1. Development of noninvasive stem cell tracking using reporter gene imaging (Dr. Otani)

Transplantation of stem cells is a promising strategy for the treatment of ischemic diseases. However, the temporal and spatial dynamics/distribution of stem cells after transplantation has not been fully elucidated. So, we are investigating the feasibility of temporal and spatial tracking of stem cells using SPECT with human sodium/iodide symporter (hNIS) as a reporter gene.

Figure. Temporal changes of hNIS-Tg cell sheets (mice fibroblasts) on the infarcted rat

2. Development of clinically translatable ultrasound molecular imaging (Dr. Otani)

Ultrasound molecular imaging with molecular-targeted bubbles enables the noninvasive visualization of molecular dynamics in situ. However, the clinically translatable molecular-targeted bubbles have not been developed until now. So, we are investigating the feasibility of ultrasound molecular imaging using the clinically available ultrasound contrast agent (Sonazoid).

3. Clarification of the mechanisms underlying the protective role of endogenous natriuretic peptides signaling on the maternal heart during the lactation period. (Dr. Otani)

Two natriuretic peptides, atrial (ANP) and brain natriuretic peptide (BNP) act through the common receptor, guanylyl cyclase-A (GC-A) to lower blood pressure, induce diuresis/natriuresis, and dilate blood vessels (Endocr Rev 2006;27:47-72).
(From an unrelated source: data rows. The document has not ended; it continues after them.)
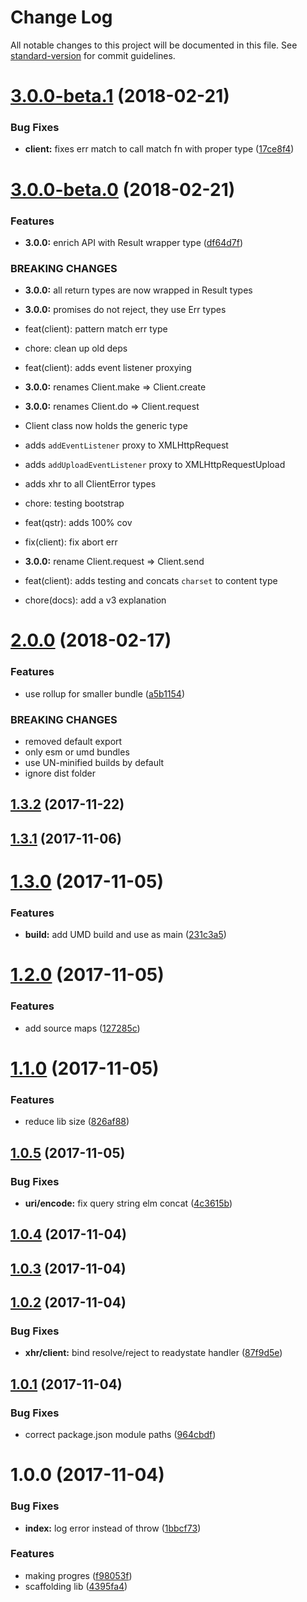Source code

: # Change Log

All notable changes to this project will be documented in this file. See [standard-version](https://github.com/conventional-changelog/standard-version) for commit guidelines.

<a name="3.0.0-beta.1"></a>
# [3.0.0-beta.1](https://github.com/alexsasharegan/browser-http-client/compare/v3.0.0-beta.0...v3.0.0-beta.1) (2018-02-21)


### Bug Fixes

* **client:** fixes err match to call match fn with proper type ([17ce8f4](https://github.com/alexsasharegan/browser-http-client/commit/17ce8f4))



<a name="3.0.0-beta.0"></a>
# [3.0.0-beta.0](https://github.com/alexsasharegan/browser-http-client/compare/v2.0.0...v3.0.0-beta.0) (2018-02-21)


### Features

* **3.0.0:** enrich API with Result wrapper type ([df64d7f](https://github.com/alexsasharegan/browser-http-client/commit/df64d7f))


### BREAKING CHANGES

* **3.0.0:** all return types are now wrapped in Result types
* **3.0.0:** promises do not reject, they use Err types

* feat(client): pattern match err type

* chore: clean up old deps

* feat(client): adds event listener proxying
* **3.0.0:** renames Client.make => Client.create
* **3.0.0:** renames Client.do => Client.request

* Client class now holds the generic type
* adds `addEventListener` proxy to XMLHttpRequest
* adds `addUploadEventListener` proxy to XMLHttpRequestUpload
* adds xhr to all ClientError types

* chore: testing bootstrap

* feat(qstr): adds 100% cov

* fix(client): fix abort err
* **3.0.0:** rename Client.request => Client.send

* feat(client): adds testing and concats `charset` to content type

* chore(docs): add a v3 explanation



<a name="2.0.0"></a>
# [2.0.0](https://github.com/alexsasharegan/browser-http-client/compare/v1.3.2...v2.0.0) (2018-02-17)


### Features

* use rollup for smaller bundle ([a5b1154](https://github.com/alexsasharegan/browser-http-client/commit/a5b1154))


### BREAKING CHANGES

* removed default export
* only esm or umd bundles
* use UN-minified builds by default
* ignore dist folder



<a name="1.3.2"></a>
## [1.3.2](https://github.com/alexsasharegan/browser-http-client/compare/v1.3.1...v1.3.2) (2017-11-22)



<a name="1.3.1"></a>
## [1.3.1](https://github.com/alexsasharegan/browser-http-client/compare/v1.3.0...v1.3.1) (2017-11-06)



<a name="1.3.0"></a>
# [1.3.0](https://github.com/alexsasharegan/browser-http-client/compare/v1.2.0...v1.3.0) (2017-11-05)


### Features

* **build:** add UMD build and use as main ([231c3a5](https://github.com/alexsasharegan/browser-http-client/commit/231c3a5))



<a name="1.2.0"></a>
# [1.2.0](https://github.com/alexsasharegan/browser-http-client/compare/v1.1.0...v1.2.0) (2017-11-05)


### Features

* add source maps ([127285c](https://github.com/alexsasharegan/browser-http-client/commit/127285c))



<a name="1.1.0"></a>
# [1.1.0](https://github.com/alexsasharegan/browser-http-client/compare/v1.0.5...v1.1.0) (2017-11-05)


### Features

* reduce lib size ([826af88](https://github.com/alexsasharegan/browser-http-client/commit/826af88))



<a name="1.0.5"></a>
## [1.0.5](https://github.com/alexsasharegan/browser-http-client/compare/v1.0.4...v1.0.5) (2017-11-05)


### Bug Fixes

* **uri/encode:** fix query string elm concat ([4c3615b](https://github.com/alexsasharegan/browser-http-client/commit/4c3615b))



<a name="1.0.4"></a>
## [1.0.4](https://github.com/alexsasharegan/browser-http-client/compare/v1.0.3...v1.0.4) (2017-11-04)



<a name="1.0.3"></a>
## [1.0.3](https://github.com/alexsasharegan/browser-http-client/compare/v1.0.2...v1.0.3) (2017-11-04)



<a name="1.0.2"></a>
## [1.0.2](https://github.com/alexsasharegan/browser-http-client/compare/v1.0.1...v1.0.2) (2017-11-04)


### Bug Fixes

* **xhr/client:** bind resolve/reject to readystate handler ([87f9d5e](https://github.com/alexsasharegan/browser-http-client/commit/87f9d5e))



<a name="1.0.1"></a>
## [1.0.1](https://github.com/alexsasharegan/browser-http-client/compare/v1.0.0...v1.0.1) (2017-11-04)


### Bug Fixes

* correct package.json module paths ([964cbdf](https://github.com/alexsasharegan/browser-http-client/commit/964cbdf))



<a name="1.0.0"></a>
# 1.0.0 (2017-11-04)


### Bug Fixes

* **index:** log error instead of throw ([1bbcf73](https://github.com/alexsasharegan/browser-http-client/commit/1bbcf73))


### Features

* making progres ([f98053f](https://github.com/alexsasharegan/browser-http-client/commit/f98053f))
* scaffolding lib ([4395fa4](https://github.com/alexsasharegan/browser-http-client/commit/4395fa4))
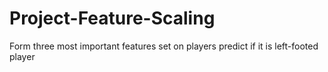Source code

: # Project-Feature-Scaling
Form three most important features set on players predict if it is left-footed player
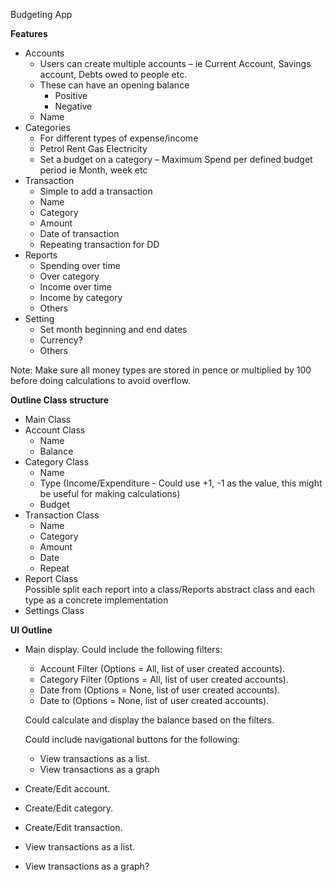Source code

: Budgeting App

**Features**
* Accounts
    * Users can create multiple accounts – ie Current Account, Savings account, Debts owed to people etc.
    * These can have an opening balance
        * Positive
        * Negative
    * Name
* Categories
    * For different types of expense/income
    * Petrol Rent Gas Electricity
    * Set a budget on a category – Maximum Spend per defined budget period ie Month, week etc
* Transaction
    * Simple to add a transaction
    * Name
    * Category
    * Amount
    * Date of transaction
    * Repeating transaction for DD
* Reports
    * Spending over time
    * Over category
    * Income over time
    * Income by category
    * Others
* Setting
    * Set month beginning and end dates
    * Currency?
    * Others

Note: Make sure all money types are stored in pence or multiplied by 100 before doing calculations to avoid overflow.


**Outline Class structure**
* Main Class
* Account Class
    * Name
    * Balance
* Category Class
    * Name
    * Type (Income/Expenditure - Could use +1, -1 as the value, this might be useful for making calculations)
    * Budget
* Transaction Class
    * Name
    * Category
    * Amount
    * Date
    * Repeat
* Report Class   
    Possible split each report into a class/Reports abstract class and each type as a concrete implementation
* Settings Class


**UI Outline**
* Main display.
    Could include the following filters:
    * Account Filter (Options = All, list of user created accounts).
    * Category Filter (Options = All, list of user created accounts).
    * Date from (Options = None, list of user created accounts).
    * Date to (Options = None, list of user created accounts).

    Could calculate and display the balance based on the filters.

    Could include navigational buttons for the following:
    * View transactions as a list.
    * View transactions as a graph
* Create/Edit account.
* Create/Edit category.
* Create/Edit transaction.
* View transactions as a list.
* View transactions as a graph?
The pivotal roles of endogenous ANP, BNP, and GC-A on the cardiovascular system have been elucidated using genetically engineered mice (FEBS J 2011;278:1830-41). Recently, we discovered that the significant cardiac hypertrophy was induced in the postpartum GC-A knockout mice, especially during the lactation period. This result implied that the endogenous natriuretic peptide signaling protects the maternal heart during the lactation period. Now, we are investigating the mechanisms underlying the protective role of endogenous natriuretic peptides signaling on the maternal heart during the lactation period.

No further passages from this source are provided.